Memory is slow, Disk is fast

TL;DR

Hardware got wider, not faster. More cores, more bandwidth, huge vector units — but clocks, IPC, and latency flatlined. Old rules like “memory is faster than disk” are breaking. To go fast today, you have to play the new game.

“CPUs keep getting faster every generation”

Over the past 20 years or so computer hardware has evolved such that some facts we “know” about computers are wrong. Even among computer scientists, or perhaps especially among computer scientists, intuitions are off target.

Let's consider a simple statement: “CPUs keep getting faster every generation”
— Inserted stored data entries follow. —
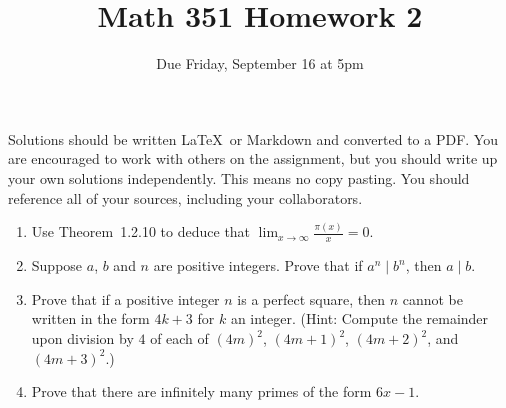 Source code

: \documentclass{article}
\title{Math 351 Homework 2}
\author{Due Friday, September 16 at 5pm}
\date{}
\begin{document}

\maketitle

\setlength{\parindent}{0em} %
\setlength{\parskip}{1em} %



Solutions should be written \LaTeX\ or Markdown and converted to a PDF. You are encouraged to work with others
on the assignment, but you should write up your own solutions independently. This means no copy pasting. You should
reference all of your sources, including your collaborators. 


\begin{enumerate}

\item Use Theorem~1.2.10 to deduce that $\displaystyle \lim_{x\to\infty} \frac{\pi(x)}{x} = 0$.

\item Suppose $a$, $b$ and $n$ are positive integers. Prove
that if $a^n\mid b^n$, then $a\mid b$.

\item  Prove that if a positive integer $n$ is a perfect square, then $n$ cannot be written in the form $4k+3$ for $k$ an integer. (Hint: Compute the remainder upon division by $4$ of each of $(4m)^2$, $(4m+1)^2$, $(4m+2)^2$, and $(4m+3)^2$.)

\item Prove that there are infinitely many primes of the form $6x-1$. 



\end{enumerate}
\end{document}
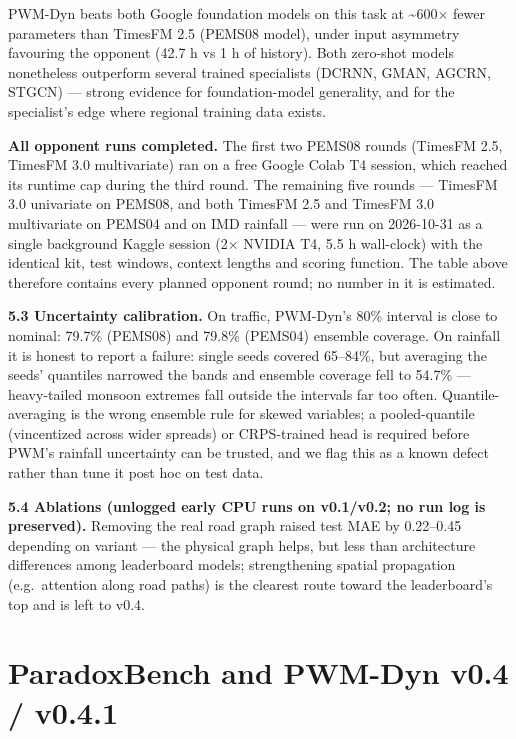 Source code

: \documentclass[
  10pt,
]{article}
\begin{document}
PWM-Dyn beats both Google foundation models on this task at
\textasciitilde600× fewer parameters than TimesFM 2.5 (PEMS08 model), under input asymmetry
favouring the opponent (42.7 h vs 1 h of history). Both zero-shot models
nonetheless outperform several trained specialists (DCRNN, GMAN, AGCRN,
STGCN) --- strong evidence for foundation-model generality, and for the
specialist's edge where regional training data exists.

\textbf{All opponent runs completed.} The first two PEMS08 rounds
(TimesFM 2.5, TimesFM 3.0 multivariate) ran on a free Google Colab T4
session, which reached its runtime cap during the third round. The
remaining five rounds --- TimesFM 3.0 univariate on PEMS08, and both
TimesFM 2.5 and TimesFM 3.0 multivariate on PEMS04 and on IMD rainfall
--- were run on 2026-10-31 as a single background Kaggle session (2×
NVIDIA T4, 5.5 h wall-clock) with the identical kit, test windows,
context lengths and scoring function. The table above therefore contains
every planned opponent round; no number in it is estimated.

\textbf{5.3 Uncertainty calibration.} On traffic, PWM-Dyn's 80\%
interval is close to nominal: 79.7\% (PEMS08) and 79.8\% (PEMS04)
ensemble coverage. On rainfall it is honest to report a failure: single
seeds covered 65--84\%, but averaging the seeds' quantiles narrowed the
bands and ensemble coverage fell to 54.7\% --- heavy-tailed monsoon
extremes fall outside the intervals far too often. Quantile-averaging is
the wrong ensemble rule for skewed variables; a pooled-quantile
(vincentized across wider spreads) or CRPS-trained head is required
before PWM's rainfall uncertainty can be trusted, and we flag this as a
known defect rather than tune it post hoc on test data.

\textbf{5.4 Ablations (unlogged early CPU runs on v0.1/v0.2; no run log is
preserved).} Removing the real road graph raised test MAE by 0.22--0.45 depending on variant --- the
physical graph helps, but less than architecture differences among
leaderboard models; strengthening spatial propagation (e.g.~attention
along road paths) is the clearest route toward the leaderboard's top and
is left to v0.4.

\section{ParadoxBench and PWM-Dyn v0.4 / v0.4.1}
\end{document}
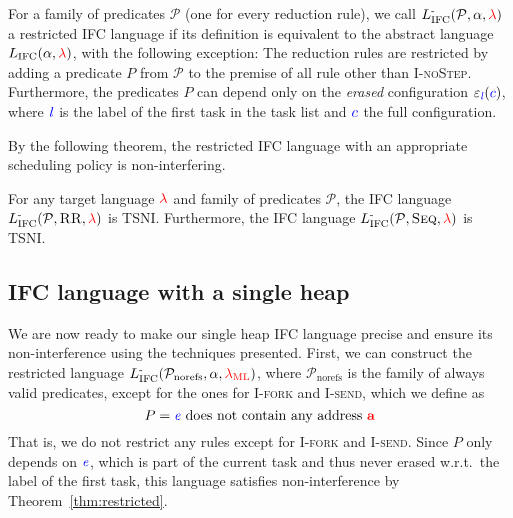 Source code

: \documentclass{sigplanconf}
\newcommand{\Varid}[1]{\mathit{#1}}
\newcommand{\Red}[1]{{\color{red} #1}}
\begin{document}
\begin{definition}
  \label{def:restricted}
  For a family of predicates $\mathcal P$ (one for every reduction
  rule), we call
  \ensuremath{L_\text{IFC}^{\text{-}}(\mathcal{P},\alpha,\Red{\lambda})} a restricted IFC language
  if its definition is equivalent to the abstract language
  \ensuremath{L_\text{IFC}(\alpha,\Red{\lambda})}, with the following exception:
  The reduction rules are restricted
  by adding a predicate $P$ from $\mathcal P$ to the premise of
  all rule other than \textsc{I-noStep}.  Furthermore, the predicates $P$
  can depend only on the \textit{erased} configuration
  \ensuremath{\varepsilon_{\ifc{\Varid{l}}}(\ifc{c})}, where \ensuremath{\ifc{\Varid{l}}} is the label of the first task
  in the task list and \ensuremath{\ifc{c}} the full configuration.
\end{definition}

By the following theorem, the restricted IFC language with an
appropriate scheduling policy is non-interfering.

\begin{theorem}
  \label{thm:restricted}
  For any target language \ensuremath{\Red{\lambda}} and family of predicates
  $\mathcal{P}$, the IFC language \ensuremath{L_\text{IFC}^{\text{-}}(\mathcal{P},\textsc{RR},\Red{\lambda})}
  is TSNI.  Furthermore, the IFC language
  \ensuremath{L_\text{IFC}^{\text{-}}(\mathcal{P},\textsc{Seq},\Red{\lambda})} is TSNI.
\end{theorem}


\subsection{IFC language with a single heap}

We are now ready to make our single heap IFC language precise and
ensure its non-interference using the techniques presented.
First, we can construct the restricted language
\ensuremath{L_\text{IFC}^{\text{-}}(\mathcal{P}_\text{norefs},\alpha,\Red{\lambda_{\text{ML}}})}, where \ensuremath{\mathcal{P}_\text{norefs}} is
the family of always valid predicates, except for the ones for
\textsc{I-fork} and \textsc{I-send}, which we define as
\[ P = \text{\ensuremath{\ifc{\Varid{e}}} does not contain any address \ensuremath{\tar{a}}} \]
That is, we do not restrict any rules except for \textsc{I-fork}
and \textsc{I-send}.
Since $P$ only depends on \ensuremath{\ifc{\Varid{e}}}, which is part of the current
task and thus never erased w.r.t.\ the label of the first task,
this language satisfies non-interference by Theorem~\ref{thm:restricted}.
\end{document}
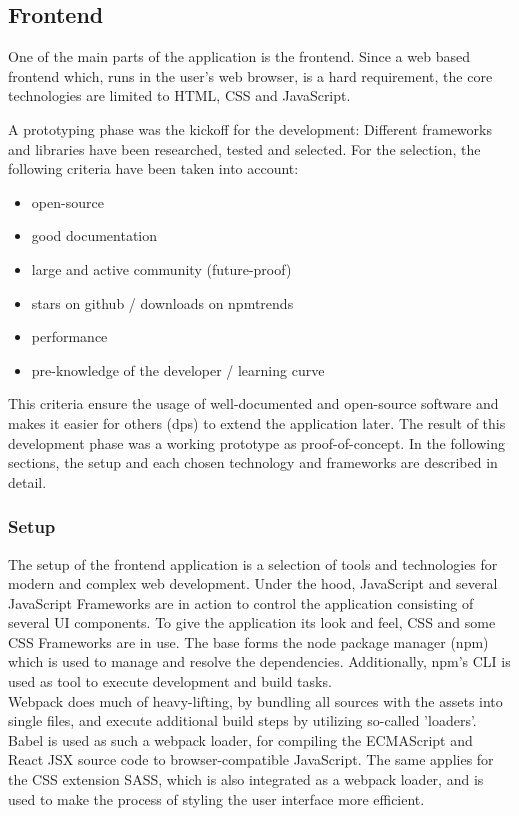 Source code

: \documentclass[a4paper,11pt,pdftex,halfparskip,cleardoubleempty]{scrbook}
\begin{document}
\subsection{Frontend}
One of the main parts of the application is the frontend. Since a web based frontend which, runs in the user's web browser, is a hard requirement, the core technologies are limited to HTML, CSS and JavaScript.
\par
A prototyping phase was the kickoff for the development: Different frameworks and libraries have been researched, tested and selected. For the selection, the following criteria have been taken into account:
\begin{itemize}
	\item open-source
	\item good documentation
	\item large and active community (future-proof)
	\item stars on github / downloads on npmtrends
	\item performance
	\item pre-knowledge of the developer / learning curve
\end{itemize}
This criteria ensure the usage of well-documented and open-source software and makes it easier for others (dps) to extend the application later.
The result of this development phase was a working prototype as proof-of-concept.
In the following sections, the setup and each chosen technology and frameworks are described in detail.


\subsubsection{Setup}

The setup of the frontend application is a selection of tools and technologies for modern and complex web development.
Under the hood, JavaScript and several JavaScript Frameworks are in action to control the application consisting of several UI components. To give the application its look and feel, CSS and some CSS Frameworks are in use.
The base forms the node package manager (npm) which is used to manage and resolve the dependencies. Additionally, npm's CLI is used as tool to execute development and build tasks. \\
Webpack does much of heavy-lifting, by bundling all sources with the assets into single files, and execute additional build steps by utilizing so-called 'loaders'.
Babel is used as such a webpack loader, for compiling the ECMAScript and React JSX source code to browser-compatible JavaScript.
The same applies for the CSS extension SASS, which is also integrated as a webpack loader, and is used to make the process of styling the user interface more efficient.
\end{document}
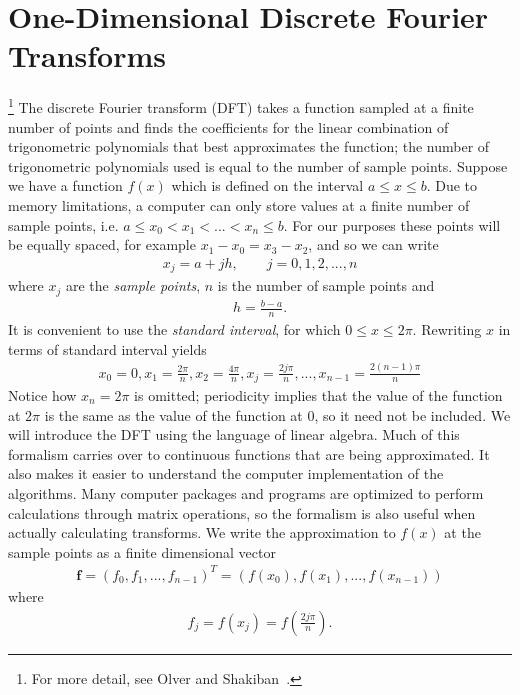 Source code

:\chapter{One-Dimensional Discrete Fourier Transforms}
\footnote{For more detail, see Olver and Shakiban~\cite{OlvSha06}.} The discrete Fourier transform (DFT) takes a function sampled at a finite number of points and finds the coefficients for the linear combination of trigonometric polynomials that best approximates the function; the number of trigonometric polynomials used is equal to the number of sample points.  Suppose we have a function $f(x)$ which is defined on the interval $a \leq x \leq b$. Due to memory limitations, a computer can only store values at a finite number of sample points, i.e. $a \leq x_0 < x_1 < ... <x_n \leq b$. For our purposes these points will be equally spaced, for example $x_1-x_0=x_3-x_2$, and so we can write
\begin{eqnarray}
x_j = a +jh, \qquad j=0,1,2,...,n
\end{eqnarray}
where $x_j$ are the \emph{sample points}, $n$ is the number of sample points and
\begin{eqnarray}
 h=\frac{b-a}{n}.
\end{eqnarray}
It is convenient to use the \emph{standard interval}, for which $0 \leq x \leq 2\pi$. Rewriting $x$ in terms of standard interval yields
\begin{eqnarray}
x_0=0,x_1=\frac{2\pi}{n},x_2=\frac{4\pi}{n},x_j=\frac{2j\pi}{n},...,x_{n-1}=\frac{2(n-1) \pi}{n}
\end{eqnarray}
Notice how $x_n=2\pi$ is omitted;  periodicity implies that the value of the function at $2\pi$ is the same as the value of the function at $0$, so it need not be included. We will introduce the DFT using the language of linear algebra. Much of this formalism carries over to continuous functions that are being approximated. It also makes it easier to understand the computer implementation of the algorithms. Many computer packages and programs are optimized to perform calculations through matrix operations, so the formalism is also useful when actually calculating transforms. We write the approximation to $f(x)$ at the sample points as a finite dimensional vector
\begin{eqnarray}
\bm{f}=(f_0,f_1,...,f_{n-1})^{T}=(f(x_0),f(x_1), ... ,f(x_{n-1}))
\end{eqnarray}
where
\begin{eqnarray}
 f_j=f(x_j)=f \left(\frac{2 j \pi}{n} \right).
\end{eqnarray}
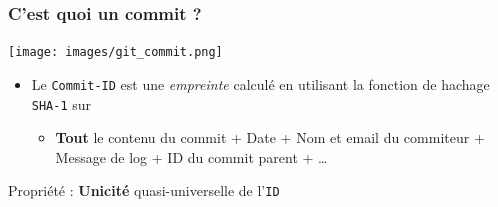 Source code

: \documentclass[table,tikz,12pt,svgnames]{beamer}
\begin{document}
\begin{frame}
\frametitle{C'est quoi un commit ?}
	\vspace{-1em}
	\begin{block}{}
	\begin{adjustwidth}{-0.5cm}{-0.5cm}{}
		\begin{center}	
			{\texttt{[image: images/git\_commit.png]}}
		\end{center}
	\end{adjustwidth}
	\end{block}

	\vspace{-2em}
	\begin{block}{}
	\begin{itemize}
		\item Le \texttt{Commit-ID} est une \textit{empreinte} calculé en utilisant la fonction de hachage \texttt{SHA-1} sur
		\begin{itemize}
			\item \textbf{Tout} le contenu du commit + Date + Nom et email du commiteur + Message de log + ID du commit parent + \ldots
		\end{itemize}
	\end{itemize}
	Propriété : \textbf{Unicité} quasi-universelle de l'\texttt{ID}
\end{block}
\end{frame}
\end{document}
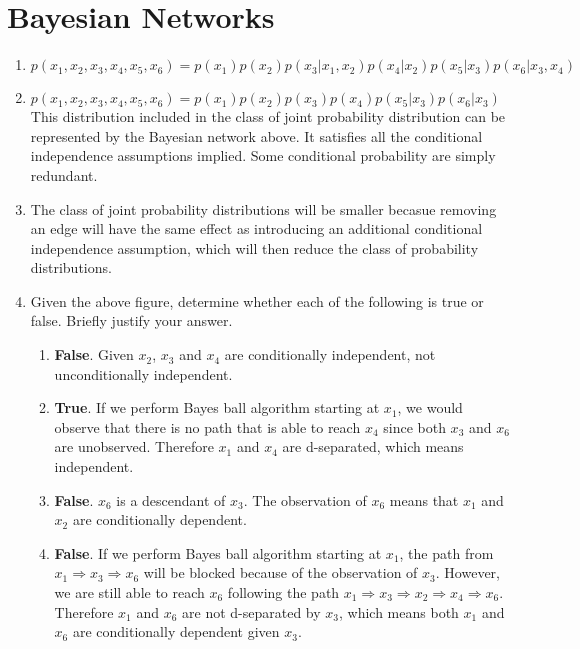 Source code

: \documentclass[english]{article}
\begin{document}
\section{Bayesian Networks}
\begin{enumerate}
    \item $p(x_1, x_2, x_3, x_4, x_5, x_6) = p(x_1)p(x_2)p(x_3|x_1, x_2)p(x_4|x_2)p(x_5|x_3)p(x_6|x_3, x_4)$
    \item $p(x_1, x_2, x_3, x_4, x_5, x_6) = p(x_1)p(x_2)p(x_3)p(x_4)p(x_5|x_3)p(x_6|x_3)$ This distribution included in the class of joint probability distribution can be represented by the Bayesian network above. It satisfies all the conditional independence assumptions implied. Some conditional probability are simply redundant.
    \item The class of joint probability distributions will be smaller becasue removing an edge will have the same effect as introducing an additional conditional independence assumption, which will then reduce the class of probability distributions.
    \item Given the above figure, determine whether each of the following is true or false. Briefly justify your answer.
    \begin{enumerate}
        \item \textbf{False}. Given $x_2$, $x_3$ and $x_4$ are conditionally independent, not unconditionally independent.
        \item \textbf{True}. If we perform Bayes ball algorithm starting at $x_1$, we would observe that there is no path that is able to reach $x_4$ since both $x_3$ and $x_6$ are unobserved. Therefore $x_1$ and $x_4$ are d-separated, which means independent.
        \item \textbf{False}. $x_6$ is a descendant of $x_3$. The observation of $x_6$ means that $x_1$ and $x_2$ are conditionally dependent.
        \item \textbf{False}. If we perform Bayes ball algorithm starting at $x_1$, the path from $x_1 \Rightarrow x_3 \Rightarrow x_6$ will be blocked because of the observation of $x_3$. However, we are still able to reach $x_6$ following the path $x_1 \Rightarrow x_3 \Rightarrow x_2 \Rightarrow x_4 \Rightarrow x_6$. Therefore $x_1$ and $x_6$ are not d-separated by $x_3$, which means both $x_1$ and $x_6$ are conditionally dependent given $x_3$.
    \end{enumerate}
\end{enumerate}
\clearpage
\end{document}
This is obviously not wrong entirely. Computers are certainly getting faster and more capable. When we put some hard numbers to this we can see a lot of things have been and continue to be improving exponentially.

What is scaling?

If we look at the promotional materials for CPUs, you can see the product specs are clearly improving. For example:

Transistor Count

As much as there is hand wringing about the death of Moores Law, we are producing CPUs with ever increasing transistor counts. Is this driven by more silicon being packaged in increasing sophisticated ways and moving into the Z axis rather than the core feature size shrinking of the past? Are we doubling slower than in the past? Who cares?

Core Counts

The logic transistors that dominate the size of a core on a chip scale well with the lithography changes. This makes scaling CPU core counts cut and paste easy.

Vector Operations

For vectorized operations underlying graphics, physics and AI calculations processors have been innovating at a rapid rate. Although compilers don’t always find potential optimizations, the industry has done a good job of having support for new vector instructions in compilers and intrinsics in sync with release of the hardware. The performance gains for implementing the latest vector calcs can be dramatic.

Memory Bandwidth

The industry has been very good at cooperatively developing and adopting new standards that have enabled steady increases in memory bandwidth. Without sufficient memory bandwidth processor can easily get stalled.

Caches

As fast as memory is improving it is nowhere near fast enough to support the instantaneous demands for data and instructions to feed the explosion of cores and vector operations that we’ve seen. Caches are and have been critical to keeping processors productive. Although the L1 and L2 die caches have not grown very rapidly the L3+ caches have been steadily increasing.

Exponential Growth

PCIe Bandwidth

The ability to get data in and out of the CPU has been consistently doubling every generation which has enabled NVMe and networking to keep pace. On paper the aggregate PCIe bandwidth is higher than the RAM bandwidth for modern server CPUs.

PCIe Bandwidth

Storage and Network Bandwidth

NVMe SSD have made disks incredibly fast as they are designed with peak PCIe throughput in mind. Network interface cards and the protocols they use have also kept pace in some respects drafting off the same serial communication improvements that enable the PCIe bus connections they use to communicate to the rest of the system with.

network and disk

What is NOT scaling?

With all these metrics going up like a Bored Ape NFT in 2021 what fault could I possibly find with the statement “computer hardware keeps getting faster every generation”? What we’ve shown so far is that if you are building a supercomputer doing parallel computing with perfectly optimized vector math then CPUs are getting much faster. Which is funny because that describes AI and HPC workloads which are mostly done in GPUs, not CPUs. GPUs lean entirely into the scaling metrics which is why they are so fast at these workloads. What about “traditional” or “normal” programs, you know, single threaded not particularly vector friendly programs? Well it’s not as cheery a story.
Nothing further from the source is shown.